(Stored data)
----
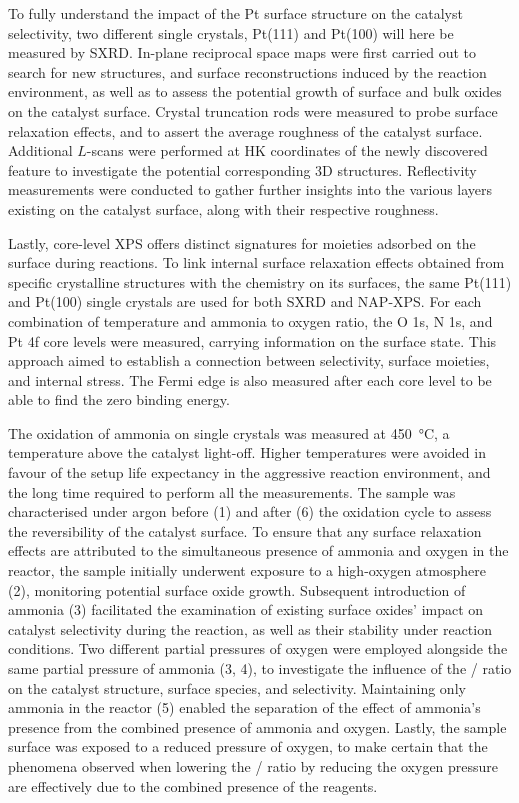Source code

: To fully understand the impact of the Pt surface structure on the catalyst selectivity, two different single crystals, Pt(111) and Pt(100) will here be measured by SXRD.
In-plane reciprocal space maps were first carried out to search for new structures, and surface reconstructions induced by the reaction environment, as well as to assess the potential growth of surface and bulk oxides on the catalyst surface.
Crystal truncation rods were measured to probe surface relaxation effects, and to assert the average roughness of the catalyst surface.
Additional $L$-scans were performed at HK coordinates of the newly discovered feature to investigate the potential corresponding 3D structures.
Reflectivity measurements were conducted to gather further insights into the various layers existing on the catalyst surface, along with their respective roughness.

Lastly, core-level XPS offers distinct signatures for moieties adsorbed on the surface during reactions.
To link internal surface relaxation effects obtained from specific crystalline structures with the chemistry on its surfaces, the same Pt(111) and Pt(100) single crystals are used for both SXRD and NAP-XPS.
For each combination of temperature and ammonia to oxygen ratio, the O 1s, N 1s, and Pt 4f core levels were measured, carrying information on the surface state.
This approach aimed to establish a connection between selectivity, surface moieties, and internal stress.
The Fermi edge is also measured after each core level to be able to find the zero binding energy.

The oxidation of ammonia on single crystals was measured at \qty{450}{\degreeCelsius}, a temperature above the catalyst light-off.
Higher temperatures were avoided in favour of the setup life expectancy in the aggressive reaction environment, and the long time required to perform all the measurements.
The sample was characterised under argon before (1) and after (6) the oxidation cycle to assess the reversibility of the catalyst surface.
To ensure that any surface relaxation effects are attributed to the simultaneous presence of ammonia and oxygen in the reactor, the sample initially underwent exposure to a high-oxygen atmosphere (2), monitoring potential surface oxide growth.
Subsequent introduction of ammonia (3) facilitated the examination of existing surface oxides' impact on catalyst selectivity during the reaction, as well as their stability under reaction conditions.
Two different partial pressures of oxygen were employed alongside the same partial pressure of ammonia (3, 4), to investigate the influence of the / ratio on the catalyst structure, surface species, and selectivity.
Maintaining only ammonia in the reactor (5) enabled the separation of the effect of ammonia's presence from the combined presence of ammonia and oxygen.
Lastly, the sample surface was exposed to a reduced pressure of oxygen, to make certain that the phenomena observed when lowering the / ratio by reducing the oxygen pressure are effectively due to the combined presence of the reagents.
----
**WHAT TO WORK ON**: Keep the pictures out and transcribe the entries exactly.

**RESPONSE**:
Source code

: To fully understand the impact of the Pt surface structure on the catalyst selectivity, two different single crystals, Pt(111) and Pt(100) will here be measured by SXRD.
In-plane reciprocal space maps were first carried out to search for new structures, and surface reconstructions induced by the reaction environment, as well as to assess the potential growth of surface and bulk oxides on the catalyst surface.
Crystal truncation rods were measured to probe surface relaxation effects, and to assert the average roughness of the catalyst surface.
Additional $L$-scans were performed at HK coordinates of the newly discovered feature to investigate the potential corresponding 3D structures.
Reflectivity measurements were conducted to gather further insights into the various layers existing on the catalyst surface, along with their respective roughness.

Lastly, core-level XPS offers distinct signatures for moieties adsorbed on the surface during reactions.
To link internal surface relaxation effects obtained from specific crystalline structures with the chemistry on its surfaces, the same Pt(111) and Pt(100) single crystals are used for both SXRD and NAP-XPS.
For each combination of temperature and ammonia to oxygen ratio, the O 1s, N 1s, and Pt 4f core levels were measured, carrying information on the surface state.
This approach aimed to establish a connection between selectivity, surface moieties, and internal stress.
The Fermi edge is also measured after each core level to be able to find the zero binding energy.

The oxidation of ammonia on single crystals was measured at \qty{450}{\degreeCelsius}, a temperature above the catalyst light-off.
Higher temperatures were avoided in favour of the setup life expectancy in the aggressive reaction environment, and the long time required to perform all the measurements.
The sample was characterised under argon before (1) and after (6) the oxidation cycle to assess the reversibility of the catalyst surface.
To ensure that any surface relaxation effects are attributed to the simultaneous presence of ammonia and oxygen in the reactor, the sample initially underwent exposure to a high-oxygen atmosphere (2), monitoring potential surface oxide growth.
Subsequent introduction of ammonia (3) facilitated the examination of existing surface oxides' impact on catalyst selectivity during the reaction, as well as their stability under reaction conditions.
Two different partial pressures of oxygen were employed alongside the same partial pressure of ammonia (3, 4), to investigate the influence of the / ratio on the catalyst structure, surface species, and selectivity.
Maintaining only ammonia in the reactor (5) enabled the separation of the effect of ammonia's presence from the combined presence of ammonia and oxygen.
Lastly, the sample surface was exposed to a reduced pressure of oxygen, to make certain that the phenomena observed when lowering the / ratio by reducing the oxygen pressure are effectively due to the combined presence of the reagents.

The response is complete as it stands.